[Document images with source code]
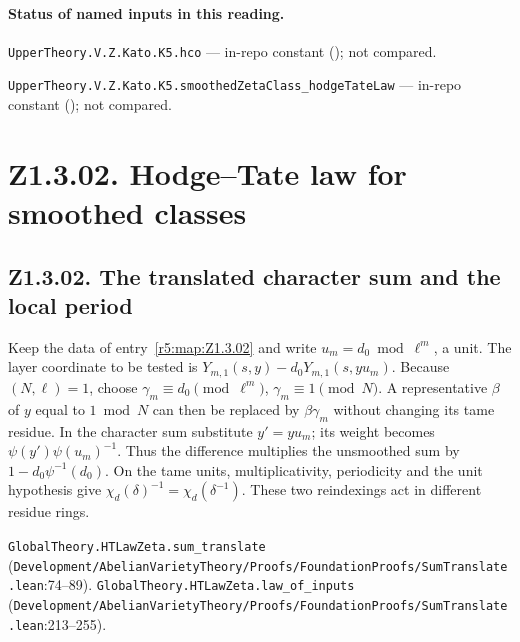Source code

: 
\paragraph{Status of named inputs in this reading.}
\noindent\nolinkurl{UpperTheory.V.Z.Kato.K5.hco} --- in-repo constant (); not compared.\par
\noindent\nolinkurl{UpperTheory.V.Z.Kato.K5.smoothedZetaClass_hodgeTateLaw} --- in-repo constant (); not compared.\par

\section*{Z1.3.02. Hodge--Tate law for smoothed classes}

\subsection{Z1.3.02. The translated character sum and the local period}\label{r6:Z1.3.02}
Keep the data of entry~\ref{r5:map:Z1.3.02} and write $u_m=d_0\bmod\ell^m$, a unit. The layer coordinate to be tested is $Y_{m,1}(s,y)-d_0Y_{m,1}(s,yu_m)$. Because $(N,\ell)=1$, choose $\gamma_m\equiv d_0\pmod{\ell^m}$, $\gamma_m\equiv1\pmod N$. A representative $\beta$ of $y$ equal to $1\bmod N$ can then be replaced by $\beta\gamma_m$ without changing its tame residue. In the character sum substitute $y'=yu_m$; its weight becomes $\psi(y')\psi(u_m)^{-1}$. Thus the difference multiplies the unsmoothed sum by $1-d_0\psi^{-1}(d_0)$. On the tame units, multiplicativity, periodicity and the unit hypothesis give $\chi_d(\delta)^{-1}=\chi_d(\delta^{-1})$. These two reindexings act in different residue rings.
\par{\footnotesize \nolinkurl{GlobalTheory.HTLawZeta.sum_translate} (\nolinkurl{Development/AbelianVarietyTheory/Proofs/FoundationProofs/SumTranslate.lean}\allowbreak:74--89). \nolinkurl{GlobalTheory.HTLawZeta.law_of_inputs} (\nolinkurl{Development/AbelianVarietyTheory/Proofs/FoundationProofs/SumTranslate.lean}\allowbreak:213--255).\par}

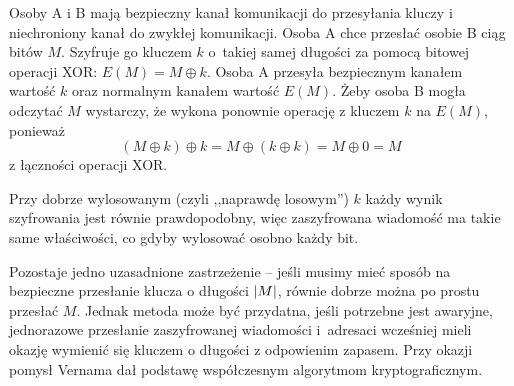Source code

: Osoby A i B mają bezpieczny kanał komunikacji do przesyłania kluczy i niechroniony kanał do zwykłej komunikacji. Osoba A chce przesłać osobie B ciąg bitów \( M \).
Szyfruje go kluczem \( k \) o~takiej samej długości za pomocą bitowej operacji XOR: \( E(M) = M \oplus k \).
Osoba A przesyła bezpiecznym kanałem wartość \( k \) oraz normalnym kanałem wartość \( E(M) \). Żeby osoba B mogła odczytać \( M \) wystarczy, że wykona ponownie operację z kluczem \( k \) na \( E(M) \), ponieważ
\[
    (M \oplus k) \oplus k = M \oplus (k \oplus k)  = M \oplus 0 = M
\]
z łączności operacji XOR.

Przy dobrze wylosowanym (czyli ,,naprawdę losowym'') \( k \) każdy wynik szyfrowania jest równie prawdopodobny, więc zaszyfrowana wiadomość ma takie same właściwości, co gdyby wylosować osobno każdy bit.

Pozostaje jedno uzasadnione zastrzeżenie -- jeśli musimy mieć sposób na bezpieczne przesłanie klucza o długości \( \left\lvert M\right\rvert \), równie dobrze można po prostu przesłać \( M \).
Jednak metoda może być przydatna, jeśli potrzebne jest awaryjne, jednorazowe przesłanie zaszyfrowanej wiadomości i~adresaci wcześniej mieli okazję wymienić się kluczem o długości z odpowienim zapasem. Przy okazji pomysł Vernama dał podstawę współczesnym algorytmom kryptograficznym.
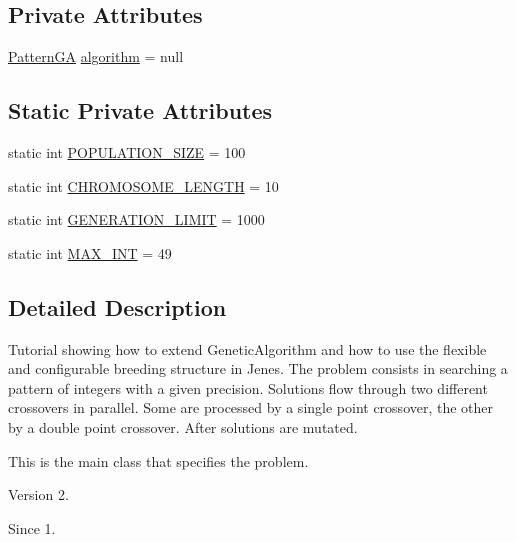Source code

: \subsection*{Private Attributes}
\begin{DoxyCompactItemize}
\item 
\hyperlink{classjenes_1_1tutorials_1_1problem2_1_1_pattern_g_a}{Pattern\-G\-A} \hyperlink{classjenes_1_1tutorials_1_1problem2_1_1_pattern_problem_a038dad1059412959497267f6dc4ddf80}{algorithm} = null
\end{DoxyCompactItemize}
\subsection*{Static Private Attributes}
\begin{DoxyCompactItemize}
\item 
static int \hyperlink{classjenes_1_1tutorials_1_1problem2_1_1_pattern_problem_a472c770e5238935d4495ede668dc019c}{P\-O\-P\-U\-L\-A\-T\-I\-O\-N\-\_\-\-S\-I\-Z\-E} = 100
\item 
static int \hyperlink{classjenes_1_1tutorials_1_1problem2_1_1_pattern_problem_ad6c4c924d84e800837c7d9dc14e54cb7}{C\-H\-R\-O\-M\-O\-S\-O\-M\-E\-\_\-\-L\-E\-N\-G\-T\-H} = 10
\item 
static int \hyperlink{classjenes_1_1tutorials_1_1problem2_1_1_pattern_problem_aa47cea169d4f1fff3129d36e6b189443}{G\-E\-N\-E\-R\-A\-T\-I\-O\-N\-\_\-\-L\-I\-M\-I\-T} = 1000
\item 
static int \hyperlink{classjenes_1_1tutorials_1_1problem2_1_1_pattern_problem_afe5dfaf22b9bb517a24c95b3101b3e0d}{M\-A\-X\-\_\-\-I\-N\-T} = 49
\end{DoxyCompactItemize}


\subsection{Detailed Description}
Tutorial showing how to extend {\ttfamily Genetic\-Algorithm} and how to use the flexible and configurable breeding structure in Jenes. The problem consists in searching a pattern of integers with a given precision. Solutions flow through two different crossovers in parallel. Some are processed by a single point crossover, the other by a double point crossover. After solutions are mutated.

This is the main class that specifies the problem.

\begin{DoxyVersion}{Version}
2. 
\end{DoxyVersion}
\begin{DoxySince}{Since}
1. 
\end{DoxySince}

(Work request): The entries above, without their pictures, should be written out exactly.

(Result of this task):
Source code

: 
\paragraph{Status of named inputs in this reading.}
\noindent\nolinkurl{UpperTheory.V.Z.Kato.K5.hco} --- in-repo constant (); not compared.\par
\noindent\nolinkurl{UpperTheory.V.Z.Kato.K5.smoothedZetaClass_hodgeTateLaw} --- in-repo constant (); not compared.\par

\section*{Z1.3.02. Hodge--Tate law for smoothed classes}

\subsection{Z1.3.02. The translated character sum and the local period}\label{r6:Z1.3.02}
Keep the data of entry~\ref{r5:map:Z1.3.02} and write $u_m=d_0\bmod\ell^m$, a unit. The layer coordinate to be tested is $Y_{m,1}(s,y)-d_0Y_{m,1}(s,yu_m)$. Because $(N,\ell)=1$, choose $\gamma_m\equiv d_0\pmod{\ell^m}$, $\gamma_m\equiv1\pmod N$. A representative $\beta$ of $y$ equal to $1\bmod N$ can then be replaced by $\beta\gamma_m$ without changing its tame residue. In the character sum substitute $y'=yu_m$; its weight becomes $\psi(y')\psi(u_m)^{-1}$. Thus the difference multiplies the unsmoothed sum by $1-d_0\psi^{-1}(d_0)$. On the tame units, multiplicativity, periodicity and the unit hypothesis give $\chi_d(\delta)^{-1}=\chi_d(\delta^{-1})$. These two reindexings act in different residue rings.
\par{\footnotesize \nolinkurl{GlobalTheory.HTLawZeta.sum_translate} (\nolinkurl{Development/AbelianVarietyTheory/Proofs/FoundationProofs/SumTranslate.lean}\allowbreak:74--89). \nolinkurl{GlobalTheory.HTLawZeta.law_of_inputs} (\nolinkurl{Development/AbelianVarietyTheory/Proofs/FoundationProofs/SumTranslate.lean}\allowbreak:213--255).\par}

Source code

: Osoby A i B mają bezpieczny kanał komunikacji do przesyłania kluczy i niechroniony kanał do zwykłej komunikacji. Osoba A chce przesłać osobie B ciąg bitów \( M \).
Szyfruje go kluczem \( k \) o~takiej samej długości za pomocą bitowej operacji XOR: \( E(M) = M \oplus k \).
Osoba A przesyła bezpiecznym kanałem wartość \( k \) oraz normalnym kanałem wartość \( E(M) \). Żeby osoba B mogła odczytać \( M \) wystarczy, że wykona ponownie operację z kluczem \( k \) na \( E(M) \), ponieważ
\[
    (M \oplus k) \oplus k = M \oplus (k \oplus k)  = M \oplus 0 = M
\]
z łączności operacji XOR.

Przy dobrze wylosowanym (czyli ,,naprawdę losowym'') \( k \) każdy wynik szyfrowania jest równie prawdopodobny, więc zaszyfrowana wiadomość ma takie same właściwości, co gdyby wylosować osobno każdy bit.

Pozostaje jedno uzasadnione zastrzeżenie -- jeśli musimy mieć sposób na bezpieczne przesłanie klucza o długości \( \left\lvert M\right\rvert \), równie dobrze można po prostu przesłać \( M \).
Jednak metoda może być przydatna, jeśli potrzebne jest awaryjne, jednorazowe przesłanie zaszyfrowanej wiadomości i~adresaci wcześniej mieli okazję wymienić się kluczem o długości z odpowienim zapasem. Przy okazji pomysł Vernama dał podstawę współczesnym algorytmom kryptograficznym.
Source code

: \subsection*{Private Attributes}
\begin{DoxyCompactItemize}
\item 
\hyperlink{classjenes_1_1tutorials_1_1problem2_1_1_pattern_g_a}{Pattern\-G\-A} \hyperlink{classjenes_1_1tutorials_1_1problem2_1_1_pattern_problem_a038dad1059412959497267f6dc4ddf80}{algorithm} = null
\end{DoxyCompactItemize}
\subsection*{Static Private Attributes}
\begin{DoxyCompactItemize}
\item 
static int \hyperlink{classjenes_1_1tutorials_1_1problem2_1_1_pattern_problem_a472c770e5238935d4495ede668dc019c}{P\-O\-P\-U\-L\-A\-T\-I\-O\-N\-\_\-\-S\-I\-Z\-E} = 100
\item 
static int \hyperlink{classjenes_1_1tutorials_1_1problem2_1_1_pattern_problem_ad6c4c924d84e800837c7d9dc14e54cb7}{C\-H\-R\-O\-M\-O\-S\-O\-M\-E\-\_\-\-L\-E\-N\-G\-T\-H} = 10
\item 
static int \hyperlink{classjenes_1_1tutorials_1_1problem2_1_1_pattern_problem_aa47cea169d4f1fff3129d36e6b189443}{G\-E\-N\-E\-R\-A\-T\-I\-O\-N\-\_\-\-L\-I\-M\-I\-T} = 1000
\item 
static int \hyperlink{classjenes_1_1tutorials_1_1problem2_1_1_pattern_problem_afe5dfaf22b9bb517a24c95b3101b3e0d}{M\-A\-X\-\_\-\-I\-N\-T} = 49
\end{DoxyCompactItemize}


\subsection{Detailed Description}
Tutorial showing how to extend {\ttfamily Genetic\-Algorithm} and how to use the flexible and configurable breeding structure in Jenes. The problem consists in searching a pattern of integers with a given precision. Solutions flow through two different crossovers in parallel. Some are processed by a single point crossover, the other by a double point crossover. After solutions are mutated.

This is the main class that specifies the problem.

\begin{DoxyVersion}{Version}
2. 
\end{DoxyVersion}
\begin{DoxySince}{Since}
1. 
\end{DoxySince}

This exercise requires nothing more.